Only the lines with the string "número" are needed; return each of them from the entries below.

[Source texts of formatted documents]
####
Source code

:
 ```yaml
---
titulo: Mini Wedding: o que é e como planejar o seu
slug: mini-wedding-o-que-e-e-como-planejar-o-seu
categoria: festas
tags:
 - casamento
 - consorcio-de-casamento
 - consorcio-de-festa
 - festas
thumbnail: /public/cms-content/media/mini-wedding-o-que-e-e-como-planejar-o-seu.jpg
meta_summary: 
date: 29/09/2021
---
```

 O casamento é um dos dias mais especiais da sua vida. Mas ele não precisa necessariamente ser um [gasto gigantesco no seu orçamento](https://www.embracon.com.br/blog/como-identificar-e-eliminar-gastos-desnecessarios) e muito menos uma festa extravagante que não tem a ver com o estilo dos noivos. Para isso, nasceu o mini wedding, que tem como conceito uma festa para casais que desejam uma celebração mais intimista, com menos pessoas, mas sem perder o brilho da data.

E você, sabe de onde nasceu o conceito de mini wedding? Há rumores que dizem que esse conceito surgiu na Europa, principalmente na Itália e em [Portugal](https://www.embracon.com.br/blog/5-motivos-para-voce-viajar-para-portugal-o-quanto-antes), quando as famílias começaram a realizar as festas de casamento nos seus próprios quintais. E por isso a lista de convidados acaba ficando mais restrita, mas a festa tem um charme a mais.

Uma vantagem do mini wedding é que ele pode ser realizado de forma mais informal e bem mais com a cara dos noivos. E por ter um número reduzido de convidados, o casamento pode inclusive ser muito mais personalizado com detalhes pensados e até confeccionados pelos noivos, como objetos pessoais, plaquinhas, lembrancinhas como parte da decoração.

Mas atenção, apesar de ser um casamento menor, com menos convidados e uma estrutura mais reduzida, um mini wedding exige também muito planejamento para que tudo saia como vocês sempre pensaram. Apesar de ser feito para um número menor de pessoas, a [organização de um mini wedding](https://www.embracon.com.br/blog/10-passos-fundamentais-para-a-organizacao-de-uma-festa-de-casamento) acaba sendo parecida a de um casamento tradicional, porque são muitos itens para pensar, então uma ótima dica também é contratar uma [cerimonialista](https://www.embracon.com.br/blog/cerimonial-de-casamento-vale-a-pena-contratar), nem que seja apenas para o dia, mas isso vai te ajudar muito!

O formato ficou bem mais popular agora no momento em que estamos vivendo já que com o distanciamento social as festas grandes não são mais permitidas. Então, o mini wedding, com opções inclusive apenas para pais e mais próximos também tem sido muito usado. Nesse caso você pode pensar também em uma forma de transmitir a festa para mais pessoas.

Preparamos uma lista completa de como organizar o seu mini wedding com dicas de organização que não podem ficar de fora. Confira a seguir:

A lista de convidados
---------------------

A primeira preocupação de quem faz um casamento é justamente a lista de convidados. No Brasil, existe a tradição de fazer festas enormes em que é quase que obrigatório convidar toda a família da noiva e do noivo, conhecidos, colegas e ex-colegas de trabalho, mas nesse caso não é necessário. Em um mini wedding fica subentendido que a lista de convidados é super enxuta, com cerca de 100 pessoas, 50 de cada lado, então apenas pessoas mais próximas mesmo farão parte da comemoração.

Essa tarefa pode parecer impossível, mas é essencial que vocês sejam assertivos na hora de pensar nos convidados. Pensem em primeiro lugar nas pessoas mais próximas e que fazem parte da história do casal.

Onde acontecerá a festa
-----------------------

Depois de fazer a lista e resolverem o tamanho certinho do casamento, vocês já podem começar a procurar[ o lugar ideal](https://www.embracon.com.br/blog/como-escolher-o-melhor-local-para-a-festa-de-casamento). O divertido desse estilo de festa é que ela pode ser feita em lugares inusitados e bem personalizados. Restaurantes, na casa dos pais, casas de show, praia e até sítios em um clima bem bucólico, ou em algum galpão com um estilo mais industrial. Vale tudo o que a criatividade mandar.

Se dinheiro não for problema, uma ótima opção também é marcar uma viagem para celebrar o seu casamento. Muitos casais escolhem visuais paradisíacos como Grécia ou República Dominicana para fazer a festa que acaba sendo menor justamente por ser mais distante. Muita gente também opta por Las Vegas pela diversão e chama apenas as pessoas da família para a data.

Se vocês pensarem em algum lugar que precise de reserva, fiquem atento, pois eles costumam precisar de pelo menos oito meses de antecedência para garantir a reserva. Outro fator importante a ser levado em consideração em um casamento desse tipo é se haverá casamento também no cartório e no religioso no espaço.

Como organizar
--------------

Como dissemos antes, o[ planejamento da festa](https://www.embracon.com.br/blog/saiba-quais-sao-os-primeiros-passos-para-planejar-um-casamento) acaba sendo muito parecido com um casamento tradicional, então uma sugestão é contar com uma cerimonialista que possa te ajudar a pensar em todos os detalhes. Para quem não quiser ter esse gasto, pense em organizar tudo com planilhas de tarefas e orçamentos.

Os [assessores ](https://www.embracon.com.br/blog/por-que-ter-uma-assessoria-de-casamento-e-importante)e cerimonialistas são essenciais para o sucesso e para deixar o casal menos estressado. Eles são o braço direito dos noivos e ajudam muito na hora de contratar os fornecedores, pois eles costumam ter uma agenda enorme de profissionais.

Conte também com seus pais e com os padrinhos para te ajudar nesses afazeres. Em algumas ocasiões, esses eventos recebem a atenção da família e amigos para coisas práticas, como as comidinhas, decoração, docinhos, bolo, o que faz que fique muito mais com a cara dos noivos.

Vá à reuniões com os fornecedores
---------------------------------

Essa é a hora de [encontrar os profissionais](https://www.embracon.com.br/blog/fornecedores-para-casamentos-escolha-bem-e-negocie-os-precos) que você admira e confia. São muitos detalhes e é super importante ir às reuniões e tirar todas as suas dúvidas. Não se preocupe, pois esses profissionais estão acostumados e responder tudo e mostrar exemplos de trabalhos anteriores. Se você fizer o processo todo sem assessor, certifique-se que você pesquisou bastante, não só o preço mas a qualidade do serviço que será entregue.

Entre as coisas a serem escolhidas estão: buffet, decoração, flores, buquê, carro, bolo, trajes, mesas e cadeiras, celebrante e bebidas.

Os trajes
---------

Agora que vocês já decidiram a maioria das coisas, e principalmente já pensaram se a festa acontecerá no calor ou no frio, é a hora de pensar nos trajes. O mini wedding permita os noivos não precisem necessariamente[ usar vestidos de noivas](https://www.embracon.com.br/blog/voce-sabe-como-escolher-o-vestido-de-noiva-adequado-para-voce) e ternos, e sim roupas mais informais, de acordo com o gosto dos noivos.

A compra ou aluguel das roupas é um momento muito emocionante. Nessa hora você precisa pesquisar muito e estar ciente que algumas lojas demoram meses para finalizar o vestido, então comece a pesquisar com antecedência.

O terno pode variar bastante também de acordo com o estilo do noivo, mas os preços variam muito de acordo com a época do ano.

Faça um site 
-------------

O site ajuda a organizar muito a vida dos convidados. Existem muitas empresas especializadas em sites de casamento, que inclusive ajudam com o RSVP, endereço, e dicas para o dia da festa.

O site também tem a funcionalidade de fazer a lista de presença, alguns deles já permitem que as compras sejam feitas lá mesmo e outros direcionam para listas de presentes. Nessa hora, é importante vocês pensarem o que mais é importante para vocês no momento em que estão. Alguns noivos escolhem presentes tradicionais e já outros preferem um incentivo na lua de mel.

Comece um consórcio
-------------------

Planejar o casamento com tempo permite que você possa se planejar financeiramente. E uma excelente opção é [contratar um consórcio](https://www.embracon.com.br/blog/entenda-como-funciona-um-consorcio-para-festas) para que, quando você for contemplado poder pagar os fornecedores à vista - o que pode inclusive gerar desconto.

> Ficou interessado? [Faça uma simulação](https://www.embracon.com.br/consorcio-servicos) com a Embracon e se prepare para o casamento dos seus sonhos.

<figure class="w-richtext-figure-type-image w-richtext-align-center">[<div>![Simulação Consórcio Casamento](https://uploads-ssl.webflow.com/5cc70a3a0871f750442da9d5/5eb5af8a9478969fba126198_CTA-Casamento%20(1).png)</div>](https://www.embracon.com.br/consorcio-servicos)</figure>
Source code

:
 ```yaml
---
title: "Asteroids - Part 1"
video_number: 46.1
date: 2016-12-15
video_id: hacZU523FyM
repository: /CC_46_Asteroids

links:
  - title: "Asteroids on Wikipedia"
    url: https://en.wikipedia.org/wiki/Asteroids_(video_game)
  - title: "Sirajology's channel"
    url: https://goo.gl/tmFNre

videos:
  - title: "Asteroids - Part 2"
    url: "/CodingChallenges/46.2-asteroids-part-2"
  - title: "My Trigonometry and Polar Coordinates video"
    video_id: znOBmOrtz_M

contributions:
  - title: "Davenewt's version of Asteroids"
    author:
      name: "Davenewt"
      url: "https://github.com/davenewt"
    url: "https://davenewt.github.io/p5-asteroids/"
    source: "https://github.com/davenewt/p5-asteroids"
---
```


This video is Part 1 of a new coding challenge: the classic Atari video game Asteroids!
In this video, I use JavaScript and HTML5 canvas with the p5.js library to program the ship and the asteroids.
####
Reply to the exercise ::
Uma vantagem do mini wedding é que ele pode ser realizado de forma mais informal e bem mais com a cara dos noivos. E por ter um número reduzido de convidados, o casamento pode inclusive ser muito mais personalizado com detalhes pensados e até confeccionados pelos noivos, como objetos pessoais, plaquinhas, lembrancinhas como parte da decoração.
Mas atenção, apesar de ser um casamento menor, com menos convidados e uma estrutura mais reduzida, um mini wedding exige também muito planejamento para que tudo saia como vocês sempre pensaram. Apesar de ser feito para um número menor de pessoas, a [organização de um mini wedding](https://www.embracon.com.br/blog/10-passos-fundamentais-para-a-organizacao-de-uma-festa-de-casamento) acaba sendo parecida a de um casamento tradicional, porque são muitos itens para pensar, então uma ótima dica também é contratar uma [cerimonialista](https://www.embracon.com.br/blog/cerimonial-de-casamento-vale-a-pena-contratar), nem que seja apenas para o dia, mas isso vai te ajudar muito!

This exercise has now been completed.